Le propre des bas-fonds est de ne jamais être illuminés, tout projecteur étant interdit dans ce théâtre d'inguérissables, dépourvu de scène car tout en coulisses.
Bien que ce carrefour grouille de monde, il fonctionne en cul-de-sac. Comme un vortex qui aspire les passants, personne ne passe à travers, chacun étant pris dans les maillons du filet invisible. On hésite, on trébuche, et on finit sur un banc. Celui qui hésite est perdu, cloué au carrefour comme à une croix.
Absolumment tout est noirci et graisseux.
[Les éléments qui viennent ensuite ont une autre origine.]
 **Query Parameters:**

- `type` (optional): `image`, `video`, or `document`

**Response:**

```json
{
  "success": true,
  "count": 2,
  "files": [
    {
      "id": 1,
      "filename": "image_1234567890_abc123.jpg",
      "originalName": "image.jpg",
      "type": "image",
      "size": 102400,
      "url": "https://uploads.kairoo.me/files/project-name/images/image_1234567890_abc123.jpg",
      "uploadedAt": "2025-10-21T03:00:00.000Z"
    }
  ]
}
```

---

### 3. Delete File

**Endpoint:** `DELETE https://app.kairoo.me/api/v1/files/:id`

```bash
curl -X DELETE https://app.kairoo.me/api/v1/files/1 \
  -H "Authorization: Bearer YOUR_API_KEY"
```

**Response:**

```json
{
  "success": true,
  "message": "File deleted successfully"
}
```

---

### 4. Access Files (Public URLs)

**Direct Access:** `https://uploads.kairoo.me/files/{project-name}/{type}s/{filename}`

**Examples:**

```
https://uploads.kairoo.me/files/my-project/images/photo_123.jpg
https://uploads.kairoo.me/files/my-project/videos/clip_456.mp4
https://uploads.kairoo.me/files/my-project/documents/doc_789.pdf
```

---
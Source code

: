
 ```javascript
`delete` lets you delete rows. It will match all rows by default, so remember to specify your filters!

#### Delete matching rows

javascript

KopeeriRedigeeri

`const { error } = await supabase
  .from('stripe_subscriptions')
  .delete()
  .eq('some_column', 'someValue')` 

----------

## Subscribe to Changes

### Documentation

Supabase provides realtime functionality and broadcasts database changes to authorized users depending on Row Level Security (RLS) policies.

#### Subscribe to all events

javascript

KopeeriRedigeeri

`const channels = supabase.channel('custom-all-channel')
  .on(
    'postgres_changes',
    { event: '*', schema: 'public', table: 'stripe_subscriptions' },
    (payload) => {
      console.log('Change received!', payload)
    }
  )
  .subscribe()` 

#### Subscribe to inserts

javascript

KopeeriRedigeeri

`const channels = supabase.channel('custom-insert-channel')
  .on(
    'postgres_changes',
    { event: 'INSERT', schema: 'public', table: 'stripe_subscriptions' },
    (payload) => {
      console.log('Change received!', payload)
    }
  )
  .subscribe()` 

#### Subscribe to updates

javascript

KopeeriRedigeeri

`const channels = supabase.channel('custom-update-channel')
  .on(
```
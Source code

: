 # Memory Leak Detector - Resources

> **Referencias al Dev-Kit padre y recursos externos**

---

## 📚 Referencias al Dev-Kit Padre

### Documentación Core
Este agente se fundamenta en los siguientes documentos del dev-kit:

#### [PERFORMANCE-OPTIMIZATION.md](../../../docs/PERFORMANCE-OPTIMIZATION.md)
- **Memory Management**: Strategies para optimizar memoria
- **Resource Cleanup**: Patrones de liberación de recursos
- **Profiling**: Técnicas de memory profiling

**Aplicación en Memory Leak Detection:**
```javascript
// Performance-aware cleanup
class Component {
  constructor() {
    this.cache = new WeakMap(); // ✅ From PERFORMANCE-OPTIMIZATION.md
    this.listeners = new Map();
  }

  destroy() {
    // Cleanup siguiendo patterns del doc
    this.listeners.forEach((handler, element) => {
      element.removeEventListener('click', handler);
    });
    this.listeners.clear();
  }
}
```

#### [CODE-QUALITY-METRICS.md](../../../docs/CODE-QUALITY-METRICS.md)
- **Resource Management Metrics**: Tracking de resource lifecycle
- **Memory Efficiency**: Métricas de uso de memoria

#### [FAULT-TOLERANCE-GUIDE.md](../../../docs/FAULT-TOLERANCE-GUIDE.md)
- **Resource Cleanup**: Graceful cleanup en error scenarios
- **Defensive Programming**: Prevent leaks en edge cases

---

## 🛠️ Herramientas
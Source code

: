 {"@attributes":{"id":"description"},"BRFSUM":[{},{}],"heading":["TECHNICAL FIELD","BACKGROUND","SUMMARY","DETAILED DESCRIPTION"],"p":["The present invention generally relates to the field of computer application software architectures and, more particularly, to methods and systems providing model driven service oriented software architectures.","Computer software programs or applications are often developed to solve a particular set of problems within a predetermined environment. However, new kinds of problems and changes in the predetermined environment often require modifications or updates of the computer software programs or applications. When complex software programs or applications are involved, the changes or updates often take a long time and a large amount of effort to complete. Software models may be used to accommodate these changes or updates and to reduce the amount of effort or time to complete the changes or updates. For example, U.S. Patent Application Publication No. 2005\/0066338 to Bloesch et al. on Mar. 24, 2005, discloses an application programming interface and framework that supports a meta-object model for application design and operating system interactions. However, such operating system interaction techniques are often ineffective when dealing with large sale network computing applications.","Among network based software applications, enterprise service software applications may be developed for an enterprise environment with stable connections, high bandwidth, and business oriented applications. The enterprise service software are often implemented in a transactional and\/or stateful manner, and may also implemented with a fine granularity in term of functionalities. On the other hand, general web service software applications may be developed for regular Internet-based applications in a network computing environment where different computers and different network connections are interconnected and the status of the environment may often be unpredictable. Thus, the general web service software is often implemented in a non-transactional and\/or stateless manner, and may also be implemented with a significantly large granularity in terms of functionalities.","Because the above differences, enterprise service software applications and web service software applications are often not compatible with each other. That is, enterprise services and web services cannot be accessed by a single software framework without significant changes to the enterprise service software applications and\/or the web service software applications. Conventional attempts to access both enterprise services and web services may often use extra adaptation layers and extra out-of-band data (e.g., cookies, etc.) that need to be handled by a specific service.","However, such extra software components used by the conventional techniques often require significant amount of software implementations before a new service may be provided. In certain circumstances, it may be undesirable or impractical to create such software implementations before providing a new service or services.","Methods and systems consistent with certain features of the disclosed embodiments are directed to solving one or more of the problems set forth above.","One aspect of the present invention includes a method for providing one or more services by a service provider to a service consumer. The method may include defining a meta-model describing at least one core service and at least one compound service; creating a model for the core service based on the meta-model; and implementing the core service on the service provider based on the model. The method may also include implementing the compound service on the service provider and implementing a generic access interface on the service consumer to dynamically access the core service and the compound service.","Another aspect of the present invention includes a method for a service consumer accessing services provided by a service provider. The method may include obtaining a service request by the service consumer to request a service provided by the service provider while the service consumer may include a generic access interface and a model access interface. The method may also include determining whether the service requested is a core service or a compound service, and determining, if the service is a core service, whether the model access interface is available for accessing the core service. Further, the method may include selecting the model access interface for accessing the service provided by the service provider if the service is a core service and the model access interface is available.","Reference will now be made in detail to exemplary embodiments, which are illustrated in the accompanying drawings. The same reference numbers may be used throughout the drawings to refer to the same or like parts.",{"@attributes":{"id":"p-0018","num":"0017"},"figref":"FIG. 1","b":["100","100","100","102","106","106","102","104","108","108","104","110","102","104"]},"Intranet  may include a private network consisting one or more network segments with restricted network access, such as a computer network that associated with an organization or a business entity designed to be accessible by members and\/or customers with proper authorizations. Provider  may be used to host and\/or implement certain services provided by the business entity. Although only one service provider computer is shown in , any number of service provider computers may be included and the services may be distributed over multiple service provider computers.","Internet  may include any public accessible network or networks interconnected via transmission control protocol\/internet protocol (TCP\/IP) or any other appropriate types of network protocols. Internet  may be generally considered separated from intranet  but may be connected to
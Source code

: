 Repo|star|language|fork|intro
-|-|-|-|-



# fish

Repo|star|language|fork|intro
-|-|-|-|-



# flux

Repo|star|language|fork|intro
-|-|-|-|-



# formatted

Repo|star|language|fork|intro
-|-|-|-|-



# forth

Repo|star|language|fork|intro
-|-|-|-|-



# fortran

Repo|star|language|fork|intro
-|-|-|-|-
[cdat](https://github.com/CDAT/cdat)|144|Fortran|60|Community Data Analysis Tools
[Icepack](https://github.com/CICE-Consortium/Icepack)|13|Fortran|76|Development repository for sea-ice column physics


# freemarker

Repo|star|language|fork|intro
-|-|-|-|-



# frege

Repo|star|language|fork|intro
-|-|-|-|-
Le trottoir vire à l'ébène. L'autobus passe en trombe laissant derrière lui un épais nuage de gaz d'échappement. Deux pieds couverts de sacs poubelles sortent de derrière un long bac rempli de plantes artificielles. Des formes vaguement humaines gravitent autour de moi, leurs bras ballants, mugissant des borborygmes, des onomatopées, et divers mêêêêêêêê et bêêêêêêêê.
Sur le banc, un clochard à demi endormi et sapé de haillons crasseux se retourne péniblement. Ayant perdu un ultime face à face avec ses démons, il se débat avec les feuilles de journal qui lui servent de couette. Pantalon baissé et chemise déboutonnée, sa peau a pris la couleur du riz gluant servi dans les bouis-bouis de Chinatown. Une coulée d'étron ruisselle sur son croupion et macule copieusement les feuilles. Merde in France.